Горы эти, называемые «Медвежьими», изобиловали пещерками и тайными ходами, и я знала, что родители запрещали детям сюда соваться. Мне были знакомы некоторые разломы и гроты. Когда я переехала к Яне, она тут же потащила меня обозревать окрестности с «Девы». С тех пор я приходила сюда нечасто, но регулярно.
По правде говоря, мне хотелось найти Алеарда и поговорить с ним об увиденном, в частности о тех людях из видения, что шли на смерть. В голове окончательно перепуталось, но я точно знала одно: увиденное нами не было игрой воображения. А значит, важно было понять, что и когда случилось, что за силы столкнулись на том плато? И какое отношение всё это имело к нам.
Я не полезла на самый верх. У меня было другое любимое местечко, где ждал удобный большой камень. Снова камень! — пронеслось в голове. Небо было пасмурным, серым, но мне это нравилось. Я любила разную погоду: и слякоть, и жару, и леденящий холод. Под вой ветра я задремала прямо на камне.
Меня разбудила бабочка, севшая на щёку. Время близилось к обеду, и я решила вернуться в комплекс.
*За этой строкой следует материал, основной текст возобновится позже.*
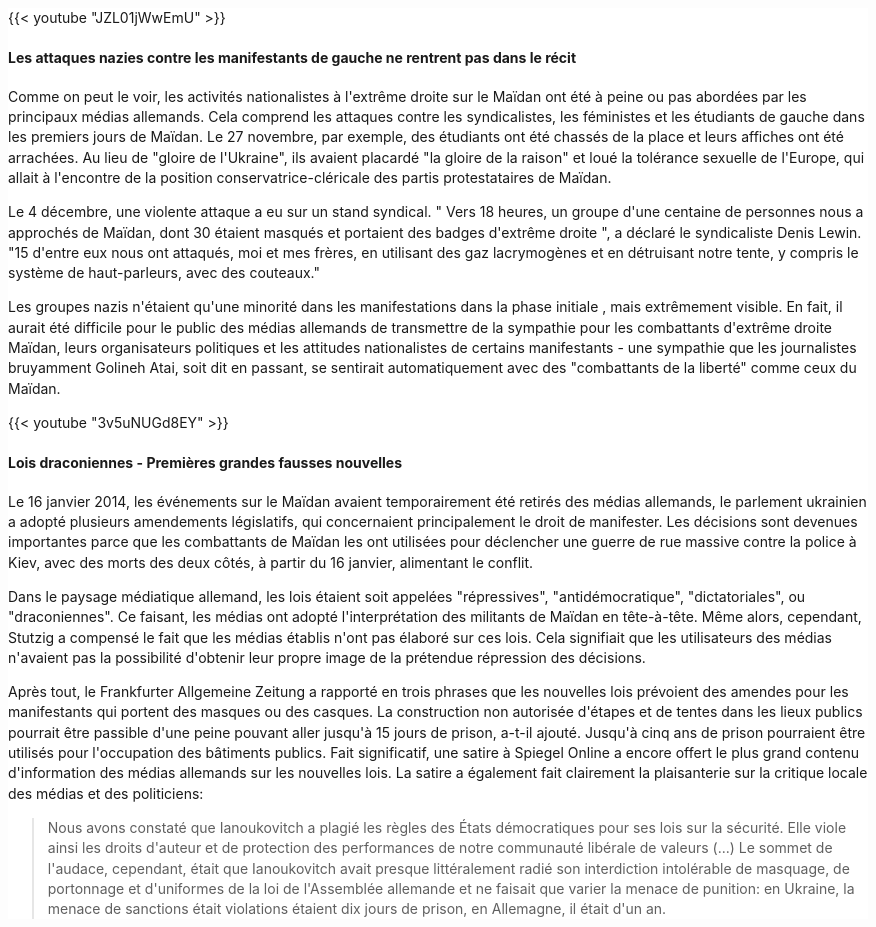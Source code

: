 {{< youtube "JZL01jWwEmU" >}}

#### Les attaques nazies contre les manifestants de gauche ne rentrent pas dans le récit

Comme on peut le voir, les activités nationalistes à l'extrême droite sur le Maïdan ont été à peine ou pas abordées par les principaux médias allemands. Cela comprend les attaques contre les syndicalistes, les féministes et les étudiants de gauche dans les premiers jours de Maïdan. Le 27 novembre, par exemple, des étudiants ont été chassés de la place et leurs affiches ont été arrachées. Au lieu de "gloire de l'Ukraine", ils avaient placardé "la gloire de la raison" et loué la tolérance sexuelle de l'Europe, qui allait à l'encontre de la position conservatrice-cléricale des partis protestataires de Maïdan.

Le 4 décembre, une violente attaque a eu sur un stand syndical. " Vers 18 heures, un groupe d'une centaine de personnes nous a approchés de Maïdan, dont 30 étaient masqués et portaient des badges d'extrême droite ", a déclaré le syndicaliste Denis Lewin. "15 d'entre eux nous ont attaqués, moi et mes frères, en utilisant des gaz lacrymogènes et en détruisant notre tente, y compris le système de haut-parleurs, avec des couteaux."

Les groupes nazis n'étaient qu'une minorité dans les manifestations dans la phase initiale , mais extrêmement visible. En fait, il aurait été difficile pour le public des médias allemands de transmettre de la sympathie pour les combattants d'extrême droite Maïdan, leurs organisateurs politiques et les attitudes nationalistes de certains manifestants - une sympathie que les journalistes bruyamment Golineh Atai, soit dit en passant, se sentirait automatiquement avec des "combattants de la liberté" comme ceux du Maïdan.

{{< youtube "3v5uNUGd8EY" >}}

#### Lois draconiennes - Premières grandes fausses nouvelles

Le 16 janvier 2014, les événements sur le Maïdan avaient temporairement été retirés des médias allemands, le parlement ukrainien a adopté plusieurs amendements législatifs, qui concernaient principalement le droit de manifester. Les décisions sont devenues importantes parce que les combattants de Maïdan les ont utilisées pour déclencher une guerre de rue massive contre la police à Kiev, avec des morts des deux côtés, à partir du 16 janvier, alimentant le conflit.

Dans le paysage médiatique allemand, les lois étaient soit appelées "répressives", "antidémocratique", "dictatoriales", ou "draconiennes". Ce faisant, les médias ont adopté l'interprétation des militants de Maïdan en tête-à-tête. Même alors, cependant, Stutzig a compensé le fait que les médias établis n'ont pas élaboré sur ces lois. Cela signifiait que les utilisateurs des médias n'avaient pas la possibilité d'obtenir leur propre image de la prétendue répression des décisions.

Après tout, le Frankfurter Allgemeine Zeitung a rapporté en trois phrases que les nouvelles lois prévoient des amendes pour les manifestants qui portent des masques ou des casques. La construction non autorisée d'étapes et de tentes dans les lieux publics pourrait être passible d'une peine pouvant aller jusqu'à 15 jours de prison, a-t-il ajouté. Jusqu'à cinq ans de prison pourraient être utilisés pour l'occupation des bâtiments publics. Fait significatif, une satire à Spiegel Online a encore offert le plus grand contenu d'information des médias allemands sur les nouvelles lois. La satire a également fait clairement la plaisanterie sur la critique locale des médias et des politiciens:

> Nous avons constaté que Ianoukovitch a plagié les règles des États démocratiques pour ses lois sur la sécurité. Elle viole ainsi les droits d'auteur et de protection des performances de notre communauté libérale de valeurs (...) Le sommet de l'audace, cependant, était que Ianoukovitch avait presque littéralement radié son interdiction intolérable de masquage, de portonnage et d'uniformes de la loi de l'Assemblée allemande et ne faisait que varier la menace de punition: en Ukraine, la menace de sanctions était violations étaient dix jours de prison, en Allemagne, il était d'un an.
Проходя мимо одной из пещерок, я вздрогнула. Мне почудился чей-то крик оттуда, из темноты. Я решила, что мне послышалось, и прошла мимо. Крик повторился. Далёкий, невероятно тихий звук, едва уловимый. Я развернулась и зашла под свод пещеры, прислушиваясь.
— Эй!
— …мощь! — долетело в ответ.
Сердце моё забилась. Нет, я не обманулась, там и правда кто-то был. Я ринулась внутрь.
Темнота мешала, но в потолке зияли дыры, и можно было кое-как продвигаться вперёд. Пока что.
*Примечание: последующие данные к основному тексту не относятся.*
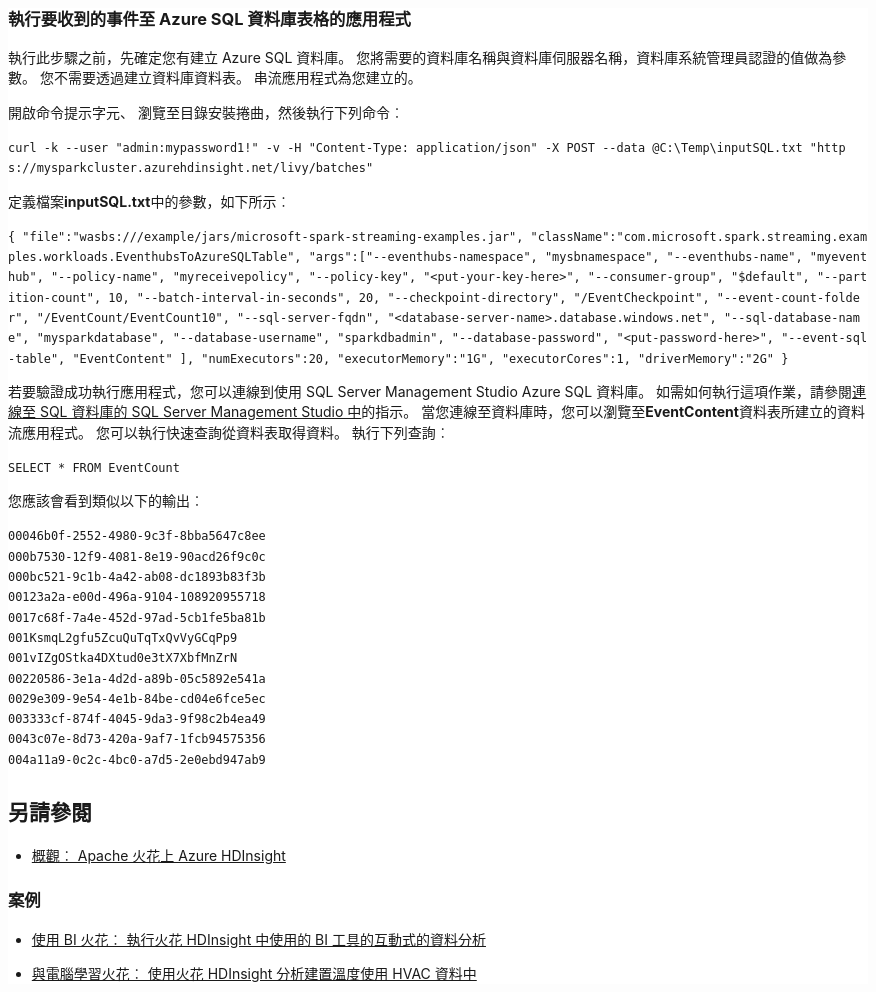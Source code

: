 
### <a name="run-the-applications-to-receive-the-events-into-an-azure-sql-database-table"></a>執行要收到的事件至 Azure SQL 資料庫表格的應用程式

執行此步驟之前，先確定您有建立 Azure SQL 資料庫。 您將需要的資料庫名稱與資料庫伺服器名稱，資料庫系統管理員認證的值做為參數。 您不需要透過建立資料庫資料表。 串流應用程式為您建立的。

開啟命令提示字元、 瀏覽至目錄安裝捲曲，然後執行下列命令︰

    curl -k --user "admin:mypassword1!" -v -H "Content-Type: application/json" -X POST --data @C:\Temp\inputSQL.txt "https://mysparkcluster.azurehdinsight.net/livy/batches"

定義檔案**inputSQL.txt**中的參數，如下所示︰

    { "file":"wasbs:///example/jars/microsoft-spark-streaming-examples.jar", "className":"com.microsoft.spark.streaming.examples.workloads.EventhubsToAzureSQLTable", "args":["--eventhubs-namespace", "mysbnamespace", "--eventhubs-name", "myeventhub", "--policy-name", "myreceivepolicy", "--policy-key", "<put-your-key-here>", "--consumer-group", "$default", "--partition-count", 10, "--batch-interval-in-seconds", 20, "--checkpoint-directory", "/EventCheckpoint", "--event-count-folder", "/EventCount/EventCount10", "--sql-server-fqdn", "<database-server-name>.database.windows.net", "--sql-database-name", "mysparkdatabase", "--database-username", "sparkdbadmin", "--database-password", "<put-password-here>", "--event-sql-table", "EventContent" ], "numExecutors":20, "executorMemory":"1G", "executorCores":1, "driverMemory":"2G" }

若要驗證成功執行應用程式，您可以連線到使用 SQL Server Management Studio Azure SQL 資料庫。 如需如何執行這項作業，請參閱[連線至 SQL 資料庫的 SQL Server Management Studio 中](../sql-database/sql-database-connect-query-ssms.md)的指示。 當您連線至資料庫時，您可以瀏覽至**EventContent**資料表所建立的資料流應用程式。 您可以執行快速查詢從資料表取得資料。 執行下列查詢︰

    SELECT * FROM EventCount

您應該會看到類似以下的輸出︰

    00046b0f-2552-4980-9c3f-8bba5647c8ee
    000b7530-12f9-4081-8e19-90acd26f9c0c
    000bc521-9c1b-4a42-ab08-dc1893b83f3b
    00123a2a-e00d-496a-9104-108920955718
    0017c68f-7a4e-452d-97ad-5cb1fe5ba81b
    001KsmqL2gfu5ZcuQuTqTxQvVyGCqPp9
    001vIZgOStka4DXtud0e3tX7XbfMnZrN
    00220586-3e1a-4d2d-a89b-05c5892e541a
    0029e309-9e54-4e1b-84be-cd04e6fce5ec
    003333cf-874f-4045-9da3-9f98c2b4ea49
    0043c07e-8d73-420a-9af7-1fcb94575356
    004a11a9-0c2c-4bc0-a7d5-2e0ebd947ab9

    
## <a name="seealso"></a>另請參閱


* [概觀︰ Apache 火花上 Azure HDInsight](hdinsight-apache-spark-overview.md)

### <a name="scenarios"></a>案例

* [使用 BI 火花︰ 執行火花 HDInsight 中使用的 BI 工具的互動式的資料分析](hdinsight-apache-spark-use-bi-tools.md)

* [與電腦學習火花︰ 使用火花 HDInsight 分析建置溫度使用 HVAC 資料中](hdinsight-apache-spark-ipython-notebook-machine-learning.md)


[hdinsight-versions]: hdinsight-component-versioning.md
[hdinsight-upload-data]: hdinsight-upload-data.md
[hdinsight-storage]: hdinsight-hadoop-use-blob-storage.md
[azure-purchase-options]: http://azure.microsoft.com/pricing/purchase-options/
[azure-member-offers]: http://azure.microsoft.com/pricing/member-offers/
[azure-free-trial]: http://azure.microsoft.com/pricing/free-trial/
[azure-management-portal]: https://manage.windowsazure.com/
[azure-create-storageaccount]: ../storage-create-storage-account/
— Ау! — крикнула я как можно громче. В ответ послышался всё такой же далёкий плач. Я прислушалась и выбрала верное направление. Стало ясно, что плакал ребёнок или девушка.
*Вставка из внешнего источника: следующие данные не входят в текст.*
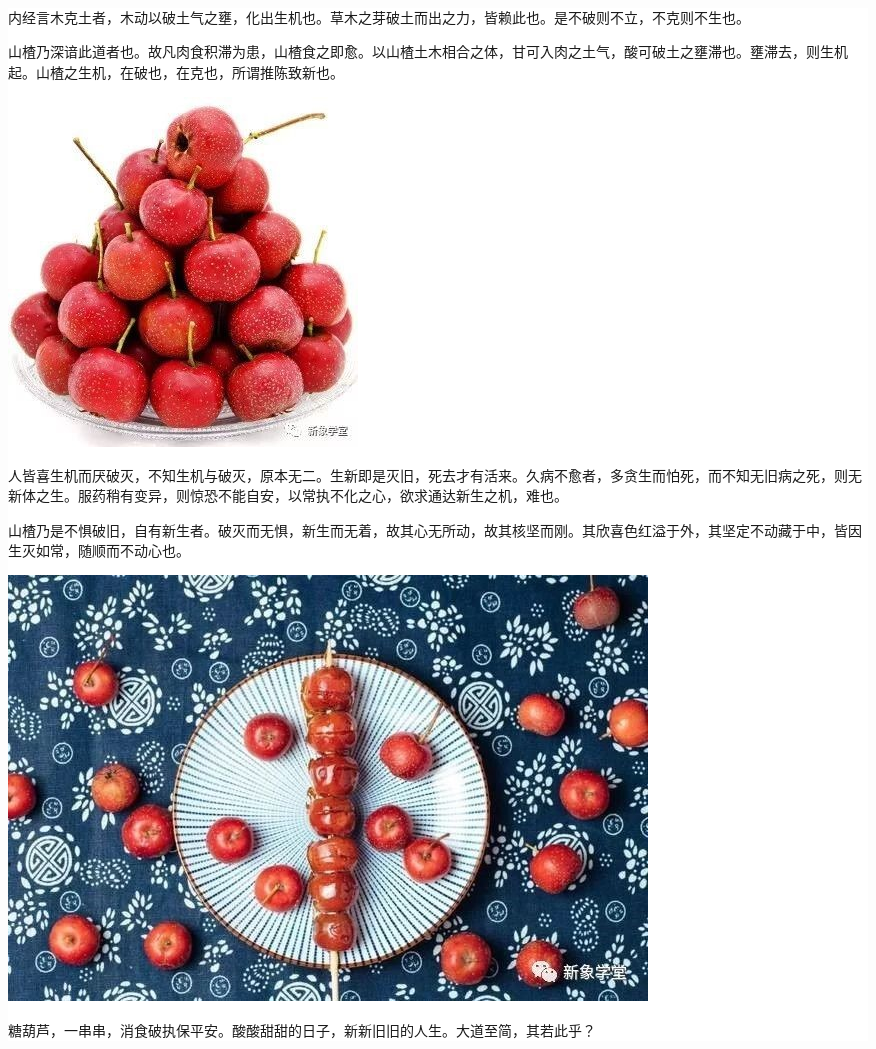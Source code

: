 内经言木克土者，木动以破土气之壅，化出生机也。草木之芽破土而出之力，皆赖此也。是不破则不立，不克则不生也。

山楂乃深谙此道者也。故凡肉食积滞为患，山楂食之即愈。以山楂土木相合之体，甘可入肉之土气，酸可破土之壅滞也。壅滞去，则生机起。山楂之生机，在破也，在克也，所谓推陈致新也。

![](media/image61.jpg)

人皆喜生机而厌破灭，不知生机与破灭，原本无二。生新即是灭旧，死去才有活来。久病不愈者，多贪生而怕死，而不知无旧病之死，则无新体之生。服药稍有变异，则惊恐不能自安，以常执不化之心，欲求通达新生之机，难也。

山楂乃是不惧破旧，自有新生者。破灭而无惧，新生而无着，故其心无所动，故其核坚而刚。其欣喜色红溢于外，其坚定不动藏于中，皆因生灭如常，随顺而不动心也。

![](media/image62.jpg)

糖葫芦，一串串，消食破执保平安。酸酸甜甜的日子，新新旧旧的人生。大道至简，其若此乎？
Это была многоуровневая пещера, и, так как в ней было темно и она изобиловала трещинами, прежде в глубину я не совалась. Света становилось всё меньше, и меня объял страх. Идти в полной темноте, не зная, что у тебя под ногами, было безумием.
— На помощь! — вполне отчётливо донеслось до меня, и я окончательно убедилась, что голос принадлежит ребёнку. Я не могла бросить его, и медленно двинулась дальше. Идти пришлось долго.
— Малыш! — крикнула я ещё раз, надеясь хоть как-то сориентироваться. — Ответь мне!
— А-а-а… — зарыдал он, — пожалуйста!
Я ощутила, что сама готова разреветься, но сдержалась.
— Говори со мной! Не бойся, я близко!
— Я здесь! — и он снова заплакал.
— Меня зовут Фрэйа, а тебя? — спросила я, едва не провалившись в какую-то дыру.
— Саша, — заикаясь, ответил он. — Мне больно… больно ногу.
— Санёк, продолжай говорить со мной, ладно? Чтобы я по твоему голосу поняла, где ты есть!
— Ладно! — ответил он. — Я свалился. Вниз свалился.
Я прощупала ногой пол и поняла, что дальше зияет огромная дыра. Боже, страшно как! Ничего не видно, совсем ничего! Я подумала о том, как буду вытаскивать его, потом подумала, что нужно бежать за помощью. Нащупала руками стену и медленно двинулась вдоль неё.
— Ничего, я тебя вытащу. Какая у тебя любимая игра?
— Пря-я-ятки! — заревел он.
Я против воли улыбнулась.
— Да уж… Ты так спрятался, что тебя невозможно найти!